+++ Available records

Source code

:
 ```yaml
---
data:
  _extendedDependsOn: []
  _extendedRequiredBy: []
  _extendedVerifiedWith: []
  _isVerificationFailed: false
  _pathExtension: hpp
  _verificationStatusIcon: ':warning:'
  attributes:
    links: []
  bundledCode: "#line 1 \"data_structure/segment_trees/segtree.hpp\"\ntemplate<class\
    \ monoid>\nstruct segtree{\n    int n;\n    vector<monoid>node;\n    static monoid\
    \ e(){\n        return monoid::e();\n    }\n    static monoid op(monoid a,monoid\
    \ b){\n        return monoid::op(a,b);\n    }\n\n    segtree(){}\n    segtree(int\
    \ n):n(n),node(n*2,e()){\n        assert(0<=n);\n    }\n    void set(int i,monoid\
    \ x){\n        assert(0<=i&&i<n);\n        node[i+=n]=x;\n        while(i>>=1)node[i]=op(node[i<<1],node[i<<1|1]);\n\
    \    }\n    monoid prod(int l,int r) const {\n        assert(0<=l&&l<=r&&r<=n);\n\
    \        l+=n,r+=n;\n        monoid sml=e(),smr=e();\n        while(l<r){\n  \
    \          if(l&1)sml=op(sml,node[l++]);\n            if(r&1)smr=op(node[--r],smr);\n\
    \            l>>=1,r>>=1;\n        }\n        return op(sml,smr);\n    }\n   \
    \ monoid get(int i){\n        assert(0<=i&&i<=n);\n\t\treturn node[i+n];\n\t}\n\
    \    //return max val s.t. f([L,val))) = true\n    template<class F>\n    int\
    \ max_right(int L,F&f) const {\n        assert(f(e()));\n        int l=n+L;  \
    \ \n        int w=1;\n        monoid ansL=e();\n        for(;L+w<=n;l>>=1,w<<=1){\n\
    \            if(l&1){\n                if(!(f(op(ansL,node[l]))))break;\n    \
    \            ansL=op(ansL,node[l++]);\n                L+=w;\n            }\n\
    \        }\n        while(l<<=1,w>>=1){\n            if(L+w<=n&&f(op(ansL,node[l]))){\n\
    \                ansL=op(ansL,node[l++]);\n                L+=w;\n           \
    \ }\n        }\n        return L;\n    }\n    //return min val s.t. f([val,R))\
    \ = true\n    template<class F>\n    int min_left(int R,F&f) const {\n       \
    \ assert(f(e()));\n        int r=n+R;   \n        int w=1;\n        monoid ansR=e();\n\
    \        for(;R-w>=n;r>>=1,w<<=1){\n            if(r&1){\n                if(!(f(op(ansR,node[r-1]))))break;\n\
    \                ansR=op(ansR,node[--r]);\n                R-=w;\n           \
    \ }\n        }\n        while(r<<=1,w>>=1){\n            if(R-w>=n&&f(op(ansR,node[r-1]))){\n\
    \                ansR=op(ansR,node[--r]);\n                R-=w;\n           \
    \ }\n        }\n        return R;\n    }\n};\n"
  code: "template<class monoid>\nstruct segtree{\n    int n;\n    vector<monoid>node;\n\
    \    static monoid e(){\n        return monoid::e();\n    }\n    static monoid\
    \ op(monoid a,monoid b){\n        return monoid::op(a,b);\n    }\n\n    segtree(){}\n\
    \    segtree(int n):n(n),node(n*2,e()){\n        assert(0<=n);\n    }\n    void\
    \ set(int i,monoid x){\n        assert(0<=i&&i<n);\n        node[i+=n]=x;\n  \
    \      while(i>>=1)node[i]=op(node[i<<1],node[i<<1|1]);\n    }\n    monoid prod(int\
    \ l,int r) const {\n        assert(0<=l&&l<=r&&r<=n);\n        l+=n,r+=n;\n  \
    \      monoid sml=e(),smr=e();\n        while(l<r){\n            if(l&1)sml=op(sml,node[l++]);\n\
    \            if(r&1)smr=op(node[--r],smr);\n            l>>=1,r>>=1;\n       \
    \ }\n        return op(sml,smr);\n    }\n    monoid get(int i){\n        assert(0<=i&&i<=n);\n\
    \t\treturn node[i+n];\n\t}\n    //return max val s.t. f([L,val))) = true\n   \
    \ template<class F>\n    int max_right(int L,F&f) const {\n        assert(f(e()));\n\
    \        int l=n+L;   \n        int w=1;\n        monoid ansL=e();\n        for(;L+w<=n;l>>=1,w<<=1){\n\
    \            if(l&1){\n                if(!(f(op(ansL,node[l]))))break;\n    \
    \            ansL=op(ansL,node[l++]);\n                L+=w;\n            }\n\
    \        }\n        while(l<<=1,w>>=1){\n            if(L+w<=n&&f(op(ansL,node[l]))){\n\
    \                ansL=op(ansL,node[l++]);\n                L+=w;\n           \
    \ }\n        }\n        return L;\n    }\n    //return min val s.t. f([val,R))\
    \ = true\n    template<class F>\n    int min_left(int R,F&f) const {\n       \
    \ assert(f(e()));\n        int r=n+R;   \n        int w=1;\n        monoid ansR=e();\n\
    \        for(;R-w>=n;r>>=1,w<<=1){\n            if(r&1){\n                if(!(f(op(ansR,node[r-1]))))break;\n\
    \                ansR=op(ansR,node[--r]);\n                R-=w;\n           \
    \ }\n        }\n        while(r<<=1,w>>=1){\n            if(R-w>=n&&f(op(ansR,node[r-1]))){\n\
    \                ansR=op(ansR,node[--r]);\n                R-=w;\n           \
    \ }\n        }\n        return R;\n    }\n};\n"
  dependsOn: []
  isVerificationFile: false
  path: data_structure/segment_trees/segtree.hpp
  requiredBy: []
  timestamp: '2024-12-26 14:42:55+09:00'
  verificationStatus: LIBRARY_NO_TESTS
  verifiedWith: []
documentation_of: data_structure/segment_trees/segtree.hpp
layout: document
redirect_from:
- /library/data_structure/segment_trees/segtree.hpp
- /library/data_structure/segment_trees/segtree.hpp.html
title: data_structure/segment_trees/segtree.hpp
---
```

++++++

Your assignment:
Reproduce the whole listing verbatim.

Task output:
Source code

:
 ```yaml
---
data:
  _extendedDependsOn: []
  _extendedRequiredBy: []
  _extendedVerifiedWith: []
  _isVerificationFailed: false
  _pathExtension: hpp
  _verificationStatusIcon: ':warning:'
  attributes:
    links: []
  bundledCode: "#line 1 \"data_structure/segment_trees/segtree.hpp\"\ntemplate<class\
    \ monoid>\nstruct segtree{\n    int n;\n    vector<monoid>node;\n    static monoid\
    \ e(){\n        return monoid::e();\n    }\n    static monoid op(monoid a,monoid\
    \ b){\n        return monoid::op(a,b);\n    }\n\n    segtree(){}\n    segtree(int\
    \ n):n(n),node(n*2,e()){\n        assert(0<=n);\n    }\n    void set(int i,monoid\
    \ x){\n        assert(0<=i&&i<n);\n        node[i+=n]=x;\n        while(i>>=1)node[i]=op(node[i<<1],node[i<<1|1]);\n\
    \    }\n    monoid prod(int l,int r) const {\n        assert(0<=l&&l<=r&&r<=n);\n\
    \        l+=n,r+=n;\n        monoid sml=e(),smr=e();\n        while(l<r){\n  \
    \          if(l&1)sml=op(sml,node[l++]);\n            if(r&1)smr=op(node[--r],smr);\n\
    \            l>>=1,r>>=1;\n        }\n        return op(sml,smr);\n    }\n   \
    \ monoid get(int i){\n        assert(0<=i&&i<=n);\n\t\treturn node[i+n];\n\t}\n\
    \    //return max val s.t. f([L,val))) = true\n    template<class F>\n    int\
    \ max_right(int L,F&f) const {\n        assert(f(e()));\n        int l=n+L;  \
    \ \n        int w=1;\n        monoid ansL=e();\n        for(;L+w<=n;l>>=1,w<<=1){\n\
    \            if(l&1){\n                if(!(f(op(ansL,node[l]))))break;\n    \
    \            ansL=op(ansL,node[l++]);\n                L+=w;\n            }\n\
    \        }\n        while(l<<=1,w>>=1){\n            if(L+w<=n&&f(op(ansL,node[l]))){\n\
    \                ansL=op(ansL,node[l++]);\n                L+=w;\n           \
    \ }\n        }\n        return L;\n    }\n    //return min val s.t. f([val,R))\
    \ = true\n    template<class F>\n    int min_left(int R,F&f) const {\n       \
    \ assert(f(e()));\n        int r=n+R;   \n        int w=1;\n        monoid ansR=e();\n\
    \        for(;R-w>=n;r>>=1,w<<=1){\n            if(r&1){\n                if(!(f(op(ansR,node[r-1]))))break;\n\
    \                ansR=op(ansR,node[--r]);\n                R-=w;\n           \
    \ }\n        }\n        while(r<<=1,w>>=1){\n            if(R-w>=n&&f(op(ansR,node[r-1]))){\n\
    \                ansR=op(ansR,node[--r]);\n                R-=w;\n           \
    \ }\n        }\n        return R;\n    }\n};\n"
  code: "template<class monoid>\nstruct segtree{\n    int n;\n    vector<monoid>node;\n\
    \    static monoid e(){\n        return monoid::e();\n    }\n    static monoid\
    \ op(monoid a,monoid b){\n        return monoid::op(a,b);\n    }\n\n    segtree(){}\n\
    \    segtree(int n):n(n),node(n*2,e()){\n        assert(0<=n);\n    }\n    void\
    \ set(int i,monoid x){\n        assert(0<=i&&i<n);\n        node[i+=n]=x;\n  \
    \      while(i>>=1)node[i]=op(node[i<<1],node[i<<1|1]);\n    }\n    monoid prod(int\
    \ l,int r) const {\n        assert(0<=l&&l<=r&&r<=n);\n        l+=n,r+=n;\n  \
    \      monoid sml=e(),smr=e();\n        while(l<r){\n            if(l&1)sml=op(sml,node[l++]);\n\
    \            if(r&1)smr=op(node[--r],smr);\n            l>>=1,r>>=1;\n       \
    \ }\n        return op(sml,smr);\n    }\n    monoid get(int i){\n        assert(0<=i&&i<=n);\n\
    \t\treturn node[i+n];\n\t}\n    //return max val s.t. f([L,val))) = true\n   \
    \ template<class F>\n    int max_right(int L,F&f) const {\n        assert(f(e()));\n\
    \        int l=n+L;   \n        int w=1;\n        monoid ansL=e();\n        for(;L+w<=n;l>>=1,w<<=1){\n\
    \            if(l&1){\n                if(!(f(op(ansL,node[l]))))break;\n    \
    \            ansL=op(ansL,node[l++]);\n                L+=w;\n            }\n\
    \        }\n        while(l<<=1,w>>=1){\n            if(L+w<=n&&f(op(ansL,node[l]))){\n\
    \                ansL=op(ansL,node[l++]);\n                L+=w;\n           \
    \ }\n        }\n        return L;\n    }\n    //return min val s.t. f([val,R))\
    \ = true\n    template<class F>\n    int min_left(int R,F&f) const {\n       \
    \ assert(f(e()));\n        int r=n+R;   \n        int w=1;\n        monoid ansR=e();\n\
    \        for(;R-w>=n;r>>=1,w<<=1){\n            if(r&1){\n                if(!(f(op(ansR,node[r-1]))))break;\n\
    \                ansR=op(ansR,node[--r]);\n                R-=w;\n           \
    \ }\n        }\n        while(r<<=1,w>>=1){\n            if(R-w>=n&&f(op(ansR,node[r-1]))){\n\
    \                ansR=op(ansR,node[--r]);\n                R-=w;\n           \
    \ }\n        }\n        return R;\n    }\n};\n"
  dependsOn: []
  isVerificationFile: false
  path: data_structure/segment_trees/segtree.hpp
  requiredBy: []
  timestamp: '2024-12-26 14:42:55+09:00'
  verificationStatus: LIBRARY_NO_TESTS
  verifiedWith: []
documentation_of: data_structure/segment_trees/segtree.hpp
layout: document
redirect_from:
- /library/data_structure/segment_trees/segtree.hpp
- /library/data_structure/segment_trees/segtree.hpp.html
title: data_structure/segment_trees/segtree.hpp
---
```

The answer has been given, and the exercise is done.